Orang suka, senang bahkan kagum dengan kita, siapapun mereka, biasanya karena ada sebabnya. Ada sisi dari diri kita yang mereka kagumi. Jika penyebab itu tak ada lagi pada diri kita, maka mereka akan berubah jadi hambar pada kita. Bahkan bisa berbalik menjadi benci.
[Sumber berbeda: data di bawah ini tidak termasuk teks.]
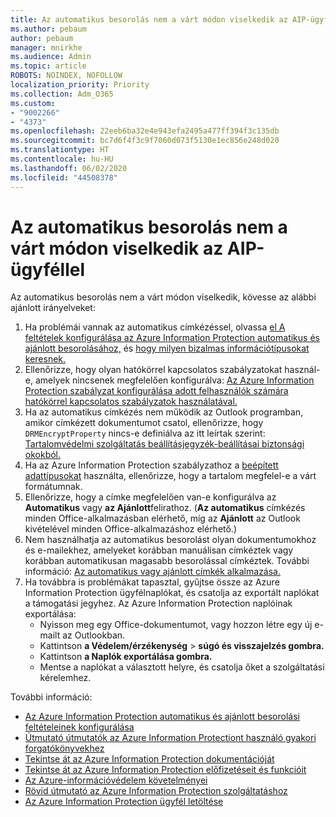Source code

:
 ```yaml
---
title: Az automatikus besorolás nem a várt módon viselkedik az AIP-ügyféllel
ms.author: pebaum
author: pebaum
manager: mnirkhe
ms.audience: Admin
ms.topic: article
ROBOTS: NOINDEX, NOFOLLOW
localization_priority: Priority
ms.collection: Adm_O365
ms.custom:
- "9002266"
- "4373"
ms.openlocfilehash: 22eeb6ba32e4e943efa2495a477ff394f3c135db
ms.sourcegitcommit: bc7d6f4f3c9f7060d073f5130e1ec856e248d020
ms.translationtype: HT
ms.contentlocale: hu-HU
ms.lasthandoff: 06/02/2020
ms.locfileid: "44508378"
---
```

# <a name="automatic-classification-not-behaving-as-expected-with-the-aip-client"></a>Az automatikus besorolás nem a várt módon viselkedik az AIP-ügyféllel

Az automatikus besorolás nem a várt módon viselkedik, kövesse az alábbi ajánlott irányelveket:

1. Ha problémái vannak az automatikus címkézéssel, olvassa [el A feltételek konfigurálása az Azure Information Protection automatikus és ajánlott besorolásához,](https://docs.microsoft.com/azure/information-protection/configure-policy-classification) és [hogy milyen bizalmas információtípusokat keresnek.](https://docs.microsoft.com/microsoft-365/compliance/sensitive-information-type-entity-definitions)
2. Ellenőrizze, hogy olyan hatókörrel kapcsolatos szabályzatokat használ-e, amelyek nincsenek megfelelően konfigurálva: [Az Azure Information Protection szabályzat konfigurálása adott felhasználók számára hatókörrel kapcsolatos szabályzatok használatával.](https://docs.microsoft.com/azure/information-protection/configure-policy-scope)
3. Ha az automatikus címkézés nem működik az Outlook programban, amikor címkézett dokumentumot csatol, ellenőrizze, hogy `DRMEncryptProperty` nincs-e definiálva az itt leírtak szerint: [Tartalomvédelmi szolgáltatás beállításjegyzék-beállításai biztonsági okokból.](https://docs.microsoft.com/deployoffice/security/protect-sensitive-messages-and-documents-by-using-irm-in-office#office-2016-irm-registry-key-options)
4. Ha az Azure Information Protection szabályzathoz a [beépített adattípusokat](https://support.office.com/article/What-the-sensitive-information-types-look-for-fd505979-76be-4d9f-b459-abef3fc9e86b) használta, ellenőrizze, hogy a tartalom megfelel-e a várt formátumnak.
5. Ellenőrizze, hogy a címke megfelelően van-e konfigurálva az **Automatikus** vagy **az Ajánlott**felirathoz. (**Az automatikus** címkézés minden Office-alkalmazásban elérhető, míg az **Ajánlott** az Outlook kivételével minden Office-alkalmazáshoz elérhető.)
6. Nem használhatja az automatikus besorolást olyan dokumentumokhoz és e-mailekhez, amelyeket korábban manuálisan címkéztek vagy korábban automatikusan magasabb besorolással címkéztek.  További információ: [Az automatikus vagy ajánlott címkék alkalmazása.](https://docs.microsoft.com/azure/information-protection/configure-policy-classification#how-automatic-or-recommended-labels-are-applied)
7. Ha továbbra is problémákat tapasztal, gyűjtse össze az Azure Information Protection ügyfélnaplókat, és csatolja az exportált naplókat a támogatási jegyhez. Az Azure Information Protection naplóinak exportálása:
    - Nyisson meg egy Office-dokumentumot, vagy hozzon létre egy új e-mailt az Outlookban.
    - Kattintson **a Védelem/érzékenység**  >  **súgó és visszajelzés gombra.**
    - Kattintson **a Naplók exportálása gombra.**
    - Mentse a naplókat a választott helyre, és csatolja őket a szolgáltatási kérelemhez.

További információ:

- [Az Azure Information Protection automatikus és ajánlott besorolási feltételeinek konfigurálása](https://docs.microsoft.com/azure/information-protection/configure-policy-classification)
- [Útmutató útmutatók az Azure Information Protectiont használó gyakori forgatókönyvekhez](https://docs.microsoft.com/azure/information-protection/how-to-guides)
- [Tekintse át az Azure Information Protection dokumentációját](https://docs.microsoft.com/azure/information-protection/what-is-information-protection)
- [Tekintse át az Azure Information Protection előfizetéseit és funkcióit](https://azure.microsoft.com/pricing/details/information-protection)
- [Az Azure-információvédelem követelményei](https://docs.microsoft.com/azure/information-protection/get-started/requirements)
- [Rövid útmutató az Azure Information Protection szolgáltatáshoz](https://docs.microsoft.com/azure/information-protection/get-started/infoprotect-quick-start-tutorial)
- [Az Azure Information Protection ügyfél letöltése](https://www.microsoft.com/download/details.aspx?id=53018)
Atau meskipun nilai lebih kita itu tidak hilang, tapi orang yang mengagumi kita itu akhirnya juga sudah memiliki kelebihan yang sama dengan kita, apalagi jika sudah melampaui diri kita, maka mereka pun akhirnya juga tidak akan suka, senang apalagi kagum lagi pada diri kita. Karena objek yang mereka elu-elukan itu juga sudah mereka miliki.

Begitu juga jika orang lain tidak membutuhkan kita lagi, maka hajatnya pada kita, juga akan luntur dengan sendirinya. Karena segala kesulitan, harapan dan nilai lebih yang ingin mereka dapatkan dari diri kita, sudah tidak ada lagi. Pengikat kepentingan mereka dengan kita sudah tidak ada.  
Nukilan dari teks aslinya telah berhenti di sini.